The uprising, in which 450–500 people took part, began with the slogan of struggle “For the old belief,” inspired by the Old Believer movement, which arose during the schism (raskol). On June 22,1668, a detachment of strel’tsy (semiprofessional musketeers) under the command of I. Volkhov, a striapchii (an officer of the tsar’s household), reached the Solovetskii Islands. The monastery sealed its gates and refused to admit the strel’tsy.
With the onset of the armed struggle, social contradictions within the monastery intensified, and the novices, monastery workers, fugitives, pilgrims, and exiles moved to the forefront of the uprising.
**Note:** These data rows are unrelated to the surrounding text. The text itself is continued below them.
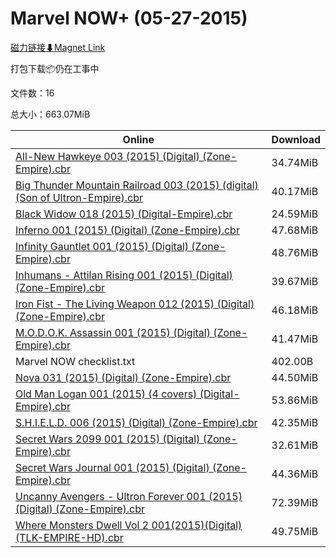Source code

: # Marvel NOW+ (05-27-2015)

[磁力链接⬇Magnet Link](magnet:?xt=urn:btih:194debed01ef70a4b38d1418a056d80b473fc348&dn=Marvel%20NOW%2B%20%2805-27-2015%29)

打包下载📦仍在工事中

文件数：16

总大小：663.07MiB

Online | Download
--- | ---
[All-New Hawkeye 003 (2015) (Digital) (Zone-Empire).cbr](https://github.com/alicewish/markdown/blob/master/comic/All-New-Hawkeye-003-2015-Digital-Zone-Empire-cbr.md) | 34.74MiB
[Big Thunder Mountain Railroad 003 (2015) (digital) (Son of Ultron-Empire).cbr](https://github.com/alicewish/markdown/blob/master/comic/Big-Thunder-Mountain-Railroad-003-2015-digital-Son-of-Ultron-Empire-cbr.md) | 40.17MiB
[Black Widow 018 (2015) (Digital-Empire).cbr](https://github.com/alicewish/markdown/blob/master/comic/Black-Widow-018-2015-Digital-Empire-cbr.md) | 24.59MiB
[Inferno 001 (2015) (Digital) (Zone-Empire).cbr](https://github.com/alicewish/markdown/blob/master/comic/Inferno-001-2015-Digital-Zone-Empire-cbr.md) | 47.68MiB
[Infinity Gauntlet 001 (2015) (Digital) (Zone-Empire).cbr](https://github.com/alicewish/markdown/blob/master/comic/Infinity-Gauntlet-001-2015-Digital-Zone-Empire-cbr.md) | 48.76MiB
[Inhumans - Attilan Rising 001 (2015) (Digital) (Zone-Empire).cbr](https://github.com/alicewish/markdown/blob/master/comic/Inhumans-Attilan-Rising-001-2015-Digital-Zone-Empire-cbr.md) | 39.67MiB
[Iron Fist - The Living Weapon 012 (2015) (Digital) (Zone-Empire).cbr](https://github.com/alicewish/markdown/blob/master/comic/Iron-Fist-Living-Weapon-012-2015-Digital-Zone-Empire-cbr.md) | 46.18MiB
[M.O.D.O.K. Assassin 001 (2015) (Digital) (Zone-Empire).cbr](https://github.com/alicewish/markdown/blob/master/comic/M-O-D-O-K-Assassin-001-2015-Digital-Zone-Empire-cbr.md) | 41.47MiB
Marvel NOW checklist.txt | 402.00B
[Nova 031 (2015) (Digital) (Zone-Empire).cbr](https://github.com/alicewish/markdown/blob/master/comic/Nova-031-2015-Digital-Zone-Empire-cbr.md) | 44.50MiB
[Old Man Logan 001 (2015) (4 covers) (Digital-Empire).cbr](https://github.com/alicewish/markdown/blob/master/comic/Old-Man-Logan-001-2015-4-covers-Digital-Empire-cbr.md) | 53.86MiB
[S.H.I.E.L.D. 006 (2015) (Digital) (Zone-Empire).cbr](https://github.com/alicewish/markdown/blob/master/comic/S-H-I-E-L-D-006-2015-Digital-Zone-Empire-cbr.md) | 42.35MiB
[Secret Wars 2099 001 (2015) (Digital) (Zone-Empire).cbr](https://github.com/alicewish/markdown/blob/master/comic/Secret-Wars-2099-001-2015-Digital-Zone-Empire-cbr.md) | 32.61MiB
[Secret Wars Journal 001 (2015) (Digital) (Zone-Empire).cbr](https://github.com/alicewish/markdown/blob/master/comic/Secret-Wars-Journal-001-2015-Digital-Zone-Empire-cbr.md) | 44.36MiB
[Uncanny Avengers - Ultron Forever 001 (2015) (Digital) (Zone-Empire).cbr](https://github.com/alicewish/markdown/blob/master/comic/Uncanny-Avengers-Ultron-Forever-001-2015-Digital-Zone-Empire-cbr.md) | 72.39MiB
[Where Monsters Dwell Vol 2 001(2015)(Digital)(TLK-EMPIRE-HD).cbr](https://github.com/alicewish/markdown/blob/master/comic/Where-Monsters-Dwell-Vol-2-001-2015-Digital-TLK-EMPIRE-HD-cbr.md) | 49.75MiB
Peasants and rabotnye liudi (bound or free craftsmen and trade workers) from the adjacent countryside supported the uprising and enabled the monastery to withstand a siege of more than seven years without suffering serious shortages of food or other supplies. Many rabotnye liudi and deserting soldiers and strel’tsy made their way to the island and joined the insurgents. In the early 1670’s the increasing flow to the monastery of individuals who had fought in the Peasant War led by S. Razin fueled the uprising and heightened its social significance.
The besieged made group sorties led by elected leaders, among them I. Voronin, a serf who had fled a boyar’s estate, and S. Vasil’ev, a peasant from the monastery. P. Zapruda and G. Krivonoga, fugitive Don cossacks, organized the construction of new fortifications.
By 1674, more than 1,000 heavily armed strel’tsy led by I. Meshcherinov, a voevoda (military commander) of the tsar, were concentrated at the monastery. The insurgents were defending themselves successfully; however, the treachery of the monk Feoktist, who led the strel’tsy to an undefended window in the White Tower, hastened the suppression of the uprising. It was crushed with extraordinary brutality in January 1976, with only 60 of the 500 insurrectionists remaining alive when the fortress was taken. All but a few were later executed. The Solovetskii Uprising was one of the major antifeudal movements of the 17th century.
REFERENCES
Baruskov, N. A. Solovelskoe vosstanie (1668–1676 gg.). Petrozavodsk, 1954.Borisov, A. M. Khoziaistvo Solovetskogo monastyria i bor’ba kres-t’ian s severnymi monastyriami v XVl–XVll vv. Petrozavodsk, 1966. Chapter 4.